James Bennett, Sr was my 3rd great-grandfather. The Bennetts were well-to-do cattle ranchers in late 19th century San Saba County, Texas. Well, most of the Bennetts were cattle ranchers. James’s 2nd son Thomas became a prominent physician and eventual president of the Texas Medical Association. Another son, Benjamin, tragically gained fame in another way, becoming a murder victim in 1930 New Mexico. And then there was James Bennett, Jr….

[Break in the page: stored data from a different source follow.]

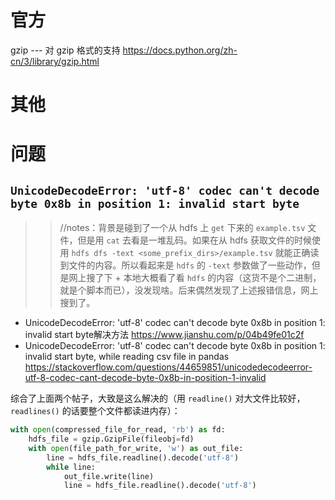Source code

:
# 官方

gzip --- 对 gzip 格式的支持 https://docs.python.org/zh-cn/3/library/gzip.html

# 其他

# 问题

## `UnicodeDecodeError: 'utf-8' codec can't decode byte 0x8b in position 1: invalid start byte`
>> //notes：背景是碰到了一个从 hdfs 上 `get` 下来的 `example.tsv` 文件，但是用 `cat` 去看是一堆乱码。如果在从 hdfs 获取文件的时候使用 `hdfs dfs -text <some_prefix_dirs>/example.tsv` 就能正确读到文件的内容。所以看起来是 `hdfs` 的 `-text` 参数做了一些动作，但是网上搜了下 + 本地大概看了看 `hdfs` 的内容（这货不是个二进制，就是个脚本而已），没发现啥。后来偶然发现了上述报错信息，网上搜到了。

- UnicodeDecodeError: 'utf-8' codec can't decode byte 0x8b in position 1: invalid start byte解决方法 https://www.jianshu.com/p/04b49fe01c2f
- UnicodeDecodeError: 'utf-8' codec can't decode byte 0x8b in position 1: invalid start byte, while reading csv file in pandas https://stackoverflow.com/questions/44659851/unicodedecodeerror-utf-8-codec-cant-decode-byte-0x8b-in-position-1-invalid

综合了上面两个帖子，大致是这么解决的（用 `readline()` 对大文件比较好，`readlines()` 的话要整个文件都读进内存）：
```py
with open(compressed_file_for_read, 'rb') as fd:
    hdfs_file = gzip.GzipFile(fileobj=fd)
    with open(file_path_for_write, 'w') as out_file:
        line = hdfs_file.readline().decode('utf-8')
        while line:
            out_file.write(line)
            line = hdfs_file.readline().decode('utf-8')
```
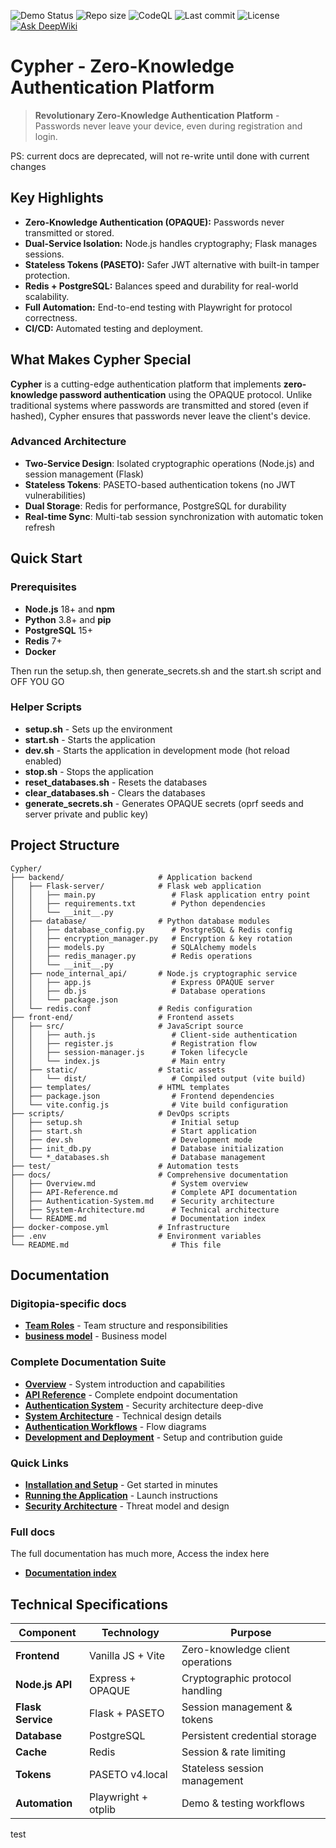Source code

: ![Demo Status](https://github.com/RogueElectron/Cypher/actions/workflows/linux-test.yml/badge.svg)
![Repo size](https://img.shields.io/github/repo-size/RogueElectron/Cypher)
![CodeQL](https://github.com/RogueElectron/Cypher/actions/workflows/github-code-scanning/codeql/badge.svg)
![Last commit](https://img.shields.io/github/last-commit/RogueElectron/Cypher)
![License](https://img.shields.io/github/license/RogueElectron/Cypher?cacheSeconds=3600)
[![Ask DeepWiki](https://deepwiki.com/badge.svg)](https://deepwiki.com/RogueElectron/Cypher)
# Cypher - Zero-Knowledge Authentication Platform

> **Revolutionary Zero-Knowledge Authentication Platform** - Passwords never leave your device, even during registration and login.

PS: current docs are deprecated, will not re-write until done with current changes

## Key Highlights
- **Zero-Knowledge Authentication (OPAQUE):** Passwords never transmitted or stored.
- **Dual-Service Isolation:** Node.js handles cryptography; Flask manages sessions.
- **Stateless Tokens (PASETO):** Safer JWT alternative with built-in tamper protection.
- **Redis + PostgreSQL:** Balances speed and durability for real-world scalability.
- **Full Automation:** End-to-end testing with Playwright for protocol correctness.
- **CI/CD:** Automated testing and deployment.

## What Makes Cypher Special

**Cypher** is a cutting-edge authentication platform that implements **zero-knowledge password authentication** using the OPAQUE protocol. Unlike traditional systems where passwords are transmitted and stored (even if hashed), Cypher ensures that passwords never leave the client's device.

### Advanced Architecture
- **Two-Service Design**: Isolated cryptographic operations (Node.js) and session management (Flask)
- **Stateless Tokens**: PASETO-based authentication tokens (no JWT vulnerabilities)
- **Dual Storage**: Redis for performance, PostgreSQL for durability
- **Real-time Sync**: Multi-tab session synchronization with automatic token refresh

## Quick Start

### Prerequisites
- **Node.js** 18+ and **npm**
- **Python** 3.8+ and **pip**
- **PostgreSQL** 15+
- **Redis** 7+
- **Docker**

Then run the setup.sh, then generate_secrets.sh and the start.sh script and OFF YOU GO

### Helper Scripts
- **setup.sh** - Sets up the environment
- **start.sh** - Starts the application
- **dev.sh** - Starts the application in development mode (hot reload enabled)
- **stop.sh** - Stops the application
- **reset_databases.sh** - Resets the databases
- **clear_databases.sh** - Clears the databases
- **generate_secrets.sh** - Generates OPAQUE secrets (oprf seeds and server private and public key)

## Project Structure

```
Cypher/
├── backend/                     # Application backend
│   ├── Flask-server/            # Flask web application
│   │   ├── main.py                 # Flask application entry point
│   │   ├── requirements.txt        # Python dependencies
│   │   └── __init__.py
│   ├── database/                # Python database modules
│   │   ├── database_config.py      # PostgreSQL & Redis config
│   │   ├── encryption_manager.py   # Encryption & key rotation
│   │   ├── models.py               # SQLAlchemy models
│   │   ├── redis_manager.py        # Redis operations
│   │   └── __init__.py
│   ├── node_internal_api/       # Node.js cryptographic service
│   │   ├── app.js                  # Express OPAQUE server
│   │   ├── db.js                   # Database operations
│   │   └── package.json
│   └── redis.conf               # Redis configuration
├── front-end/                   # Frontend assets
│   ├── src/                     # JavaScript source
│   │   ├── auth.js                 # Client-side authentication
│   │   ├── register.js             # Registration flow
│   │   ├── session-manager.js      # Token lifecycle
│   │   └── index.js                # Main entry
│   ├── static/                  # Static assets
│   │   └── dist/                   # Compiled output (vite build)
│   ├── templates/               # HTML templates
│   ├── package.json                # Frontend dependencies
│   └── vite.config.js              # Vite build configuration
├── scripts/                     # DevOps scripts
│   ├── setup.sh                    # Initial setup
│   ├── start.sh                    # Start application
│   ├── dev.sh                      # Development mode
│   ├── init_db.py                  # Database initialization
│   └── *_databases.sh              # Database management
├── test/                        # Automation tests
├── docs/                        # Comprehensive documentation
│   ├── Overview.md                 # System overview
│   ├── API-Reference.md            # Complete API documentation
│   ├── Authentication-System.md    # Security architecture
│   ├── System-Architecture.md      # Technical architecture
│   └── README.md                   # Documentation index
├── docker-compose.yml           # Infrastructure
├── .env                         # Environment variables
└── README.md                       # This file
```

## Documentation

### Digitopia-specific docs
- **[Team Roles](docs/Team-Roles.md)** - Team structure and responsibilities
- **[business model](docs/business-model.md)** - Business model

### Complete Documentation Suite
- **[Overview](docs/Overview.md)** - System introduction and capabilities
- **[API Reference](docs/API-Reference.md)** - Complete endpoint documentation
- **[Authentication System](docs/Authentication-System.md)** - Security architecture deep-dive
- **[System Architecture](docs/System-Architecture.md)** - Technical design details
- **[Authentication Workflows](docs/Authentication-Workflows.md)** - Flow diagrams
- **[Development and Deployment](docs/Development-and-Deployment.md)** - Setup and contribution guide

### Quick Links
- **[Installation and Setup](docs/Installation-and-Setup.md)** - Get started in minutes
- **[Running the Application](docs/Running-the-Application.md)** - Launch instructions
- **[Security Architecture](docs/Security-Architecture.md)** - Threat model and design

### Full docs
The full documentation has much more, Access the index here
- **[Documentation index](docs/README.md)**

## Technical Specifications

| Component | Technology | Purpose |
|-----------|------------|---------|
| **Frontend** | Vanilla JS + Vite | Zero-knowledge client operations |
| **Node.js API** | Express + OPAQUE | Cryptographic protocol handling |
| **Flask Service** | Flask + PASETO | Session management & tokens |
| **Database** | PostgreSQL | Persistent credential storage |
| **Cache** | Redis | Session & rate limiting |
| **Tokens** | PASETO v4.local | Stateless session management |
| **Automation** | Playwright + otplib | Demo & testing workflows |


test
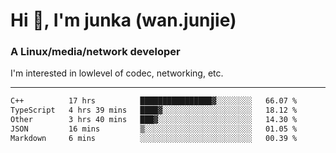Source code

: 
<h1 >Hi 👋, I'm junka (wan.junjie)</h1>
<h3 >A Linux/media/network developer</h3>


I'm interested in lowlevel of codec, networking, etc.


---

<!--START_SECTION:waka-->

```txt
C++          17 hrs          ████████████████▓░░░░░░░░   66.07 %
TypeScript   4 hrs 39 mins   ████▓░░░░░░░░░░░░░░░░░░░░   18.12 %
Other        3 hrs 40 mins   ███▓░░░░░░░░░░░░░░░░░░░░░   14.30 %
JSON         16 mins         ▒░░░░░░░░░░░░░░░░░░░░░░░░   01.05 %
Markdown     6 mins          ░░░░░░░░░░░░░░░░░░░░░░░░░   00.39 %
```

<!--END_SECTION:waka-->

When I first began to study the Bennett Boys a few years ago, I met another Bennett researcher online who told me an interesting, but unverified story about James Bennett, Jr. The family lore states that James Bennett, Jr, known as Jim Bennett, had killed a man in San Saba in the late 1880′s and escaped to Wyoming and Montana where he was involved in several bank robberies before finally being killed in a bank robbery in Glendive, Montana in the early 1900′s. A regular Butch-Cassidy-and-The-Sundance-Kid sorta guy!

All very interesting and exciting, but was this just another family legend? Where was the proof?

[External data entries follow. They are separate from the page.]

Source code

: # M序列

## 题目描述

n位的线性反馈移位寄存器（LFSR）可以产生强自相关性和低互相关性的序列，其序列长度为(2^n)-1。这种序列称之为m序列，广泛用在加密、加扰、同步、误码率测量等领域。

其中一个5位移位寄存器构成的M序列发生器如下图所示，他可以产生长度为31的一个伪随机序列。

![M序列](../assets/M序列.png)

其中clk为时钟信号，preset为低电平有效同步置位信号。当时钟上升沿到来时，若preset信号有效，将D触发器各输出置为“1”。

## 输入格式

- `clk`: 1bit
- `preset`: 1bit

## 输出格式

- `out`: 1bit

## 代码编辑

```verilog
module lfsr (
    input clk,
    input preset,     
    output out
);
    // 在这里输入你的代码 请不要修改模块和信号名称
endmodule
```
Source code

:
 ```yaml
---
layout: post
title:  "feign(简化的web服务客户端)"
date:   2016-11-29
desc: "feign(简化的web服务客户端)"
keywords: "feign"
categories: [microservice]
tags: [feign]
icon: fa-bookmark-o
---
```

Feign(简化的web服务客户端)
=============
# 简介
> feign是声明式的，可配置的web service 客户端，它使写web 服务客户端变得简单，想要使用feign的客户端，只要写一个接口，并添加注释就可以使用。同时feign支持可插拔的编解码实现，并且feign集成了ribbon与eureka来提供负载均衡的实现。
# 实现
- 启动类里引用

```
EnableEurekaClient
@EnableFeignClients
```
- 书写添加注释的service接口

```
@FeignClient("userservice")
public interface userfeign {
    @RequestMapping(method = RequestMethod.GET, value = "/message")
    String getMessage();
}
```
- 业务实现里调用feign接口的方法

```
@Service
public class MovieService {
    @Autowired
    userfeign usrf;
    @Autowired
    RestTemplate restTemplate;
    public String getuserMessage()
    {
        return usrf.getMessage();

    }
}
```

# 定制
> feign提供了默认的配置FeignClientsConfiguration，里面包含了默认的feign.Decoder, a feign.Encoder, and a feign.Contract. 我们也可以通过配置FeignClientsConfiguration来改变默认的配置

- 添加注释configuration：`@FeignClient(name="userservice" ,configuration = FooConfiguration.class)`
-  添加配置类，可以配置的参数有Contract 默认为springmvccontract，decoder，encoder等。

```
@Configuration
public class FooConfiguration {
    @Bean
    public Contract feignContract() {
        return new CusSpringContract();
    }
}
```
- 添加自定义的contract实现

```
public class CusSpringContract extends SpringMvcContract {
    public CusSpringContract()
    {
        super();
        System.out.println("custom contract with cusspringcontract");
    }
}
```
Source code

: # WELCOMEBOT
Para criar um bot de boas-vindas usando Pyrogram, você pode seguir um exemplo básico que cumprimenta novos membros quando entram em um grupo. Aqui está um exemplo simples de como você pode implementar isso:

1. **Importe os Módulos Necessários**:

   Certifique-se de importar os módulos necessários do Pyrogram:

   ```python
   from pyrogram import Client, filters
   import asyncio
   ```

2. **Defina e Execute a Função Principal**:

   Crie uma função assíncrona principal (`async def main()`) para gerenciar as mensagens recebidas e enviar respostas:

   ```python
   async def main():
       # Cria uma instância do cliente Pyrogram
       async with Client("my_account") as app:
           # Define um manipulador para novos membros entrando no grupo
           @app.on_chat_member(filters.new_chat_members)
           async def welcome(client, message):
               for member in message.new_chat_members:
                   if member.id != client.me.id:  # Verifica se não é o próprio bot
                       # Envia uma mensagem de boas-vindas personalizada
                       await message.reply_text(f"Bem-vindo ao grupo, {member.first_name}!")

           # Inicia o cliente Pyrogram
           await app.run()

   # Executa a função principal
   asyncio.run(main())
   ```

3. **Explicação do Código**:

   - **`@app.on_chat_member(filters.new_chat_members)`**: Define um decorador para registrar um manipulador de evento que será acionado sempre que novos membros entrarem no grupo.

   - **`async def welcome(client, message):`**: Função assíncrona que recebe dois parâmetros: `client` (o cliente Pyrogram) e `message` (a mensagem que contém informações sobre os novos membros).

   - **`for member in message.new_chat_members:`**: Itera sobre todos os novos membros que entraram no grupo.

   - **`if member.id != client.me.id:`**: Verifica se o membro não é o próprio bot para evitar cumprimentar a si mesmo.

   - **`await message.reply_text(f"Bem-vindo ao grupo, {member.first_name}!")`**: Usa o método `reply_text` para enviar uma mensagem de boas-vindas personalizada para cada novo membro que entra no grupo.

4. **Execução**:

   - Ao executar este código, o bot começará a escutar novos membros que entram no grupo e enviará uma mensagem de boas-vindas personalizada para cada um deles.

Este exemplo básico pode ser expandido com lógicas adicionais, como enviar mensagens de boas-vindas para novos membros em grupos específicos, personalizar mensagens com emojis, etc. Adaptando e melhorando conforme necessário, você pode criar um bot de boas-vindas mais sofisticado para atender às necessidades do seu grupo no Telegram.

Well, I’ve been looking for “the proof” for some time now, but really didn’t expect to find it. 130 years tends to blur the facts, that is, if this entire story was even true….

Tonight I was researching another line from the San Saba area, the Carrolls and ran across a reference to a Carroll who had been “shot” in 1906. A Google search revealed a couple of books that outlined Texas Supreme Court rulings, and one of those rulings dealt with my Carroll murder. Pretty cool! That more detailed information allowed me to check GenealogyBank… and wow, 3 articles about my Carroll murder popped up! This is great…!

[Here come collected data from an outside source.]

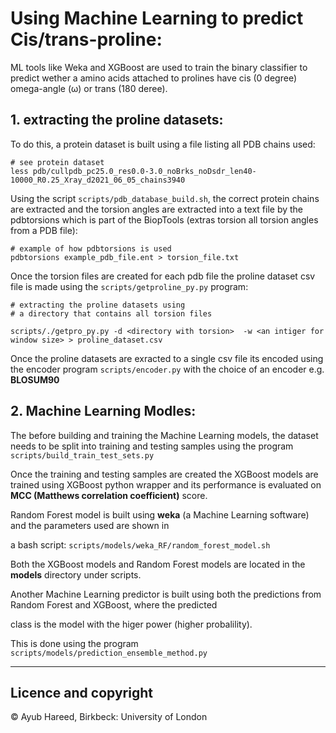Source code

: # Using Machine Learning to predict Cis/trans-proline:

ML tools like Weka and XGBoost are used to train the binary classifier to predict wether a amino acids attached to prolines have cis (0 degree)
omega-angle (ω) or trans (180 deree).

## 1.  extracting the proline datasets:

To do this, a protein dataset is built using a file listing all PDB chains used:

```
# see protein dataset 
less pdb/cullpdb_pc25.0_res0.0-3.0_noBrks_noDsdr_len40-10000_R0.25_Xray_d2021_06_05_chains3940
```

Using the script `scripts/pdb_database_build.sh`, the correct protein chains are extracted and the torsion angles are extracted into a text file by
the pdbtorsions which is part of the BiopTools (extras torsion all torsion angles from a PDB file):
```
# example of how pdbtorsions is used
pdbtorsions example_pdb_file.ent > torsion_file.txt
```


Once the torsion files are created for each pdb file the proline dataset csv file is made using the `scripts/getproline_py.py` program:

```
# extracting the proline datasets using 
# a directory that contains all torsion files

scripts/./getpro_py.py -d <directory with torsion>  -w <an intiger for window size> > proline_dataset.csv
```

Once the proline datasets are exracted to a single csv file its encoded using the encoder program `scripts/encoder.py` with the choice of an encoder e.g. **BLOSUM90**

## 2. Machine Learning Modles:

The before building and training the Machine Learning models, the dataset needs to be split into training and testing samples using the program `scripts/build_train_test_sets.py`

Once the training and testing samples are created the XGBoost models are trained using XGBoost python wrapper and its performance is evaluated 
on **MCC (Matthews correlation coefficient)** score.

Random Forest model is built using **weka** (a Machine Learning software) and the parameters used are shown in

a bash script: `scripts/models/weka_RF/random_forest_model.sh`

Both the XGBoost models and Random Forest models are located in the **models** directory under scripts. 

Another Machine Learning predictor is built using both the predictions from Random Forest and XGBoost, where the predicted

class is the model with the higer power (higher probalility). 

This is done using the program `scripts/models/prediction_ensemble_method.py` 



---
## Licence and copyright
© Ayub Hareed, Birkbeck: University of London
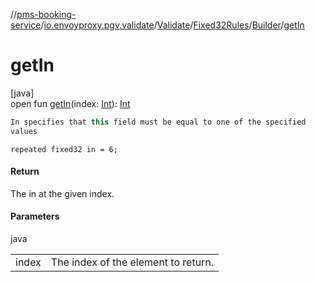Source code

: //[pms-booking-service](../../../../../index.md)/[io.envoyproxy.pgv.validate](../../../index.md)/[Validate](../../index.md)/[Fixed32Rules](../index.md)/[Builder](index.md)/[getIn](get-in.md)

# getIn

[java]\
open fun [getIn](get-in.md)(index: [Int](https://kotlinlang.org/api/core/kotlin-stdlib/kotlin/-int/index.html)): [Int](https://kotlinlang.org/api/core/kotlin-stdlib/kotlin/-int/index.html)

```kotlin
In specifies that this field must be equal to one of the specified
values

```
`repeated fixed32 in = 6;`

#### Return

The in at the given index.

#### Parameters

java

| | |
|---|---|
| index | The index of the element to return. |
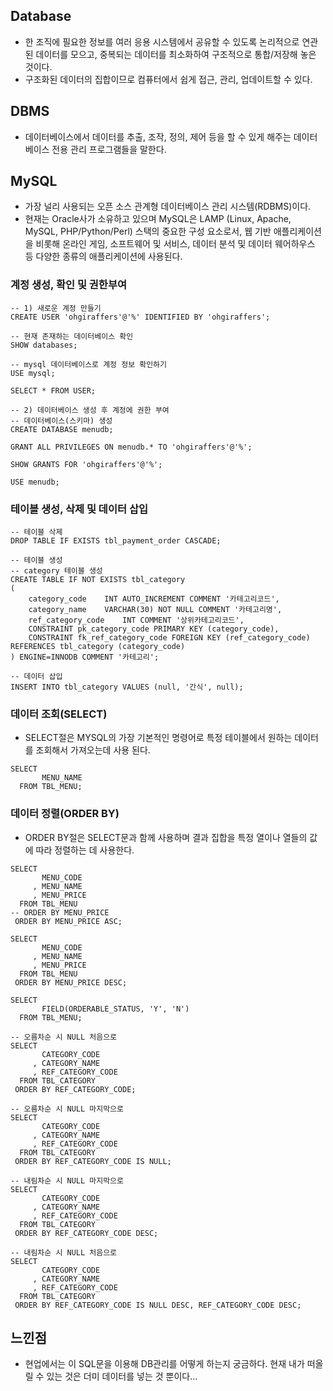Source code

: ## Database
- 한 조직에 필요한 정보를 여러 응용 시스템에서 공유할 수 있도록 논리적으로 연관된 데이터를 모으고, 중복되는 데이터를 최소화하여 구조적으로 통합/저장해 놓은 것이다.
- 구조화된 데이터의 집합이므로 컴퓨터에서 쉽게 접근, 관리, 업데이트할 수 있다.

## DBMS
- 데이터베이스에서 데이터를 추출, 조작, 정의, 제어 등을 할 수 있게 해주는 데이터베이스 전용 관리 프로그램들을 말한다.

## MySQL
- 가장 널리 사용되는 오픈 소스 관계형 데이터베이스 관리 시스템(RDBMS)이다.
- 현재는 Oracle사가 소유하고 있으며 MySQL은 LAMP (Linux, Apache, MySQL, PHP/Python/Perl) 스택의 중요한 구성 요소로서, 웹 기반 애플리케이션을 비롯해 온라인 게임, 소프트웨어 및 서비스, 데이터 분석 및 데이터 웨어하우스 등 다양한 종류의 애플리케이션에 사용된다.

### 계정 생성, 확인 및 권한부여
```
-- 1) 새로운 계정 만들기
CREATE USER 'ohgiraffers'@'%' IDENTIFIED BY 'ohgiraffers';

-- 현재 존재하는 데이터베이스 확인
SHOW databases;

-- mysql 데이터베이스로 계정 정보 확인하기
USE mysql;

SELECT * FROM USER;

-- 2) 데이터베이스 생성 후 계정에 권한 부여
-- 데이터베이스(스키마) 생성
CREATE DATABASE menudb;

GRANT ALL PRIVILEGES ON menudb.* TO 'ohgiraffers'@'%';

SHOW GRANTS FOR 'ohgiraffers'@'%';

USE menudb;
```

### 테이블 생성, 삭제 및 데이터 삽입
```
-- 테이블 삭제
DROP TABLE IF EXISTS tbl_payment_order CASCADE;

-- 테이블 생성
-- category 테이블 생성
CREATE TABLE IF NOT EXISTS tbl_category
(
    category_code    INT AUTO_INCREMENT COMMENT '카테고리코드',
    category_name    VARCHAR(30) NOT NULL COMMENT '카테고리명',
    ref_category_code    INT COMMENT '상위카테고리코드',
    CONSTRAINT pk_category_code PRIMARY KEY (category_code),
    CONSTRAINT fk_ref_category_code FOREIGN KEY (ref_category_code) REFERENCES tbl_category (category_code)
) ENGINE=INNODB COMMENT '카테고리';

-- 데이터 삽입
INSERT INTO tbl_category VALUES (null, '간식', null);
```

### 데이터 조회(SELECT)
- SELECT절은 MYSQL의 가장 기본적인 명령어로 특정 테이블에서 원하는 데이터를 조회해서 가져오는데 사용 된다.
```   
SELECT 
       MENU_NAME
  FROM TBL_MENU;
```

### 데이터 정렬(ORDER BY)
- ORDER BY절은 SELECT문과 함께 사용하며 결과 집합을 특정 열이나 열들의 값에 따라 정렬하는 데 사용한다.
```
SELECT
       MENU_CODE
	 , MENU_NAME
     , MENU_PRICE
  FROM TBL_MENU
-- ORDER BY MENU_PRICE
 ORDER BY MENU_PRICE ASC;
 
SELECT 
       MENU_CODE
     , MENU_NAME
     , MENU_PRICE
  FROM TBL_MENU
 ORDER BY MENU_PRICE DESC; 
 
SELECT 
       FIELD(ORDERABLE_STATUS, 'Y', 'N')
  FROM TBL_MENU;
  
-- 오름차순 시 NULL 처음으로
SELECT
       CATEGORY_CODE
     , CATEGORY_NAME
     , REF_CATEGORY_CODE
  FROM TBL_CATEGORY
 ORDER BY REF_CATEGORY_CODE;
 
-- 오름차순 시 NULL 마지막으로
SELECT
       CATEGORY_CODE
     , CATEGORY_NAME
     , REF_CATEGORY_CODE
  FROM TBL_CATEGORY
 ORDER BY REF_CATEGORY_CODE IS NULL;
 
-- 내림차순 시 NULL 마지막으로
SELECT
       CATEGORY_CODE
     , CATEGORY_NAME
     , REF_CATEGORY_CODE
  FROM TBL_CATEGORY
 ORDER BY REF_CATEGORY_CODE DESC; 
 
-- 내림차순 시 NULL 처음으로
SELECT
       CATEGORY_CODE
     , CATEGORY_NAME
     , REF_CATEGORY_CODE
  FROM TBL_CATEGORY
 ORDER BY REF_CATEGORY_CODE IS NULL DESC, REF_CATEGORY_CODE DESC;

```

## 느낀점
- 현업에서는 이 SQL문을 이용해 DB관리를 어떻게 하는지 궁금하다. 현재 내가 떠올릴 수 있는 것은 더미 데이터를 넣는 것 뿐이다...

Wait a minute…I haven’t researched the Bennetts in a while…a long while, actually…let me run a quickee search on GenealogyBank, using the keywords “Bennett”, “San Saba” and “killed”….

This from the Dallas Morning News, dated 5 July 1889:

How exciting! After I finally got finished jumping up and down, screaming and, yes, dancing, I went to the Library of Congress’ site Chronically America. This site has the San Saba newspapers 1876-1891, browsable only.

Guess what I’ll be doing for the next few evening?